This new statistical grouping of 19 economies comprises South-East Europe (Albania, Bosnia and Herzegovina, Bulgaria, Croatia, the former Yugoslav Republic of Macedonia, Romania and Serbia and Montenegro) and the CIS (Armenia, Azerbaijan, Belarus, Georgia, Kazakhstan, Kyrgyzstan, the Republic of Moldova, the Russian Federation, Tajikistan, Turkmenistan, the Ukraine and Uzbekistan). It replaces the former Central and Eastern Europe category, of which the eight countries that joined the EU in 2004 were reclassified as developed countries.
Of the 19 countries, only three received lower amounts of FDI than in 2003. FDI was concentrated in five nations, which together accounted for 81% of the total: Azerbaijan, Bulgaria, Kazakhstan, Romania and the Russian Federation.
The two European Union candidate countries of Bulgaria and Romania were the main recipients of FDI inflows to South-East Europe.
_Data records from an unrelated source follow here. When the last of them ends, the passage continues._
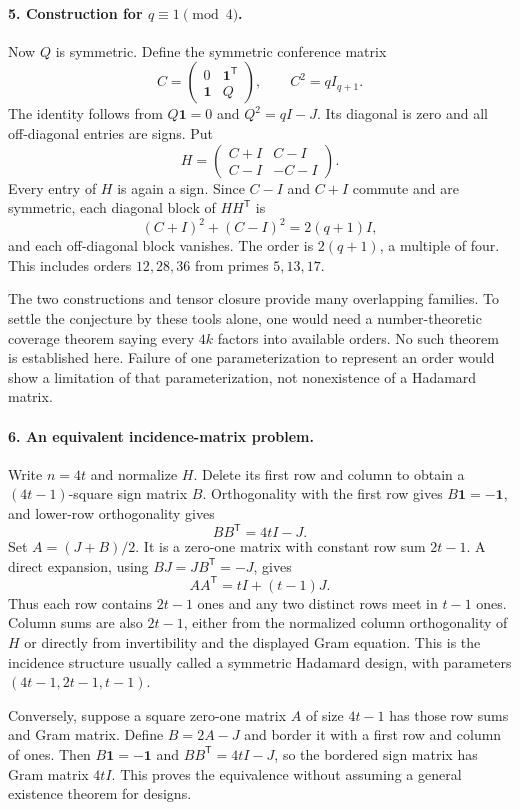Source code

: \documentclass[11pt]{article}
\begin{document}
\paragraph{5. Construction for $q\equiv1\pmod4$.}
Now $Q$ is symmetric. Define the symmetric conference matrix
\[
 C=\begin{pmatrix}0&\mathbf1^{\mathsf T}\\
 \mathbf1&Q\end{pmatrix},\qquad C^2=qI_{q+1}.
\]
The identity follows from $Q\mathbf1=0$ and $Q^2=qI-J$. Its diagonal is zero and all off-diagonal entries are signs. Put
\[
 H=\begin{pmatrix}C+I&C-I\\ C-I&-C-I\end{pmatrix}.
\]
Every entry of $H$ is again a sign. Since $C-I$ and $C+I$ commute and are symmetric, each diagonal block of $HH^{\mathsf T}$ is
\[
 (C+I)^2+(C-I)^2=2(q+1)I,
\]
and each off-diagonal block vanishes. The order is $2(q+1)$, a multiple of four. This includes orders $12,28,36$ from primes $5,13,17$.

The two constructions and tensor closure provide many overlapping families. To settle the conjecture by these tools alone, one would need a number-theoretic coverage theorem saying every $4k$ factors into available orders. No such theorem is established here. Failure of one parameterization to represent an order would show a limitation of that parameterization, not nonexistence of a Hadamard matrix.

\paragraph{6. An equivalent incidence-matrix problem.}
Write $n=4t$ and normalize $H$. Delete its first row and column to obtain a $(4t-1)$-square sign matrix $B$. Orthogonality with the first row gives $B\mathbf1=-\mathbf1$, and lower-row orthogonality gives
\[
 BB^{\mathsf T}=4tI-J.
\]
Set $A=(J+B)/2$. It is a zero-one matrix with constant row sum $2t-1$. A direct expansion, using $BJ=JB^{\mathsf T}=-J$, gives
\[
 AA^{\mathsf T}=tI+(t-1)J.
\]
Thus each row contains $2t-1$ ones and any two distinct rows meet in $t-1$ ones. Column sums are also $2t-1$, either from the normalized column orthogonality of $H$ or directly from invertibility and the displayed Gram equation. This is the incidence structure usually called a symmetric Hadamard design, with parameters $(4t-1,2t-1,t-1)$.

Conversely, suppose a square zero-one matrix $A$ of size $4t-1$ has those row sums and Gram matrix. Define $B=2A-J$ and border it with a first row and column of ones. Then $B\mathbf1=-\mathbf1$ and $BB^{\mathsf T}=4tI-J$, so the bordered sign matrix has Gram matrix $4tI$. This proves the equivalence without assuming a general existence theorem for designs.
\end{document}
Romania´s record US$ 5 billion was partly the result of privatization of its downstream oil company, Petrom, through acquisition by OMV of Austria. In Bulgaria, Telekom Austria acquired the telecom operator MobilTel, while Viva Ventures of the United States took majority control of the Bulgarian Telecommunications Company.
Among CIS countries, FDI was driven mostly by projects in natural resources, especially petroleum and natural gas, according to the report. Petroleum and natural gas extraction in the Russian Federation, and especially projects centred on Sakhalin Island in the country´s far east, attracted large investments in 2004. FDI into Russia was further augmented by the return of some Russian capital from Cyprus and Luxembourg. Azerbaijan benefited from a combination of high oil prices and the prospect of the imminent opening of an oil pipeline linking the Azeri capital of Baku with the Turkish Mediterranean port of Ceyhan. Both factors spurred FDI flows to the petroleum sector in Azerbaijan, the report says. And in Kazakhstan, a surge in FDI led to a 16% rise in oil and gas output last year.
FDI outflows from South-East Europe and the CIS fell slightly in 2004, following two years of growth. The report ties the decrease to a slowdown in foreign investment by the Russian transnational corporations (TNCs) that alone represent about 99% of the region´s total FDI. This slowdown, in turn, reflects a changing relationship between the Russian government and the nation´s business sector, which has responded with slower investment abroad. Russian TNCs often target natural resource projects in other CIS countries. The list of the largest non-financial TNCs of South-East Europe and the CIS is topped by two firms active in natural resources, Lukoil and Norilsk Nickel (table 1)
Region set to continue on growth path
The report projects continued growth for foreign investment in South-East Europe and the CIS over the near future, based on expectations that, with their competitive wages, South-East Europe and the Ukraine in particular will attract an increasing number of investors hoping to maximize the efficiency and minimize the cost of their export-oriented projects. This outlook is also based on expectations that high oil and gas prices will encourage further investments in the energy-rich CIS nations.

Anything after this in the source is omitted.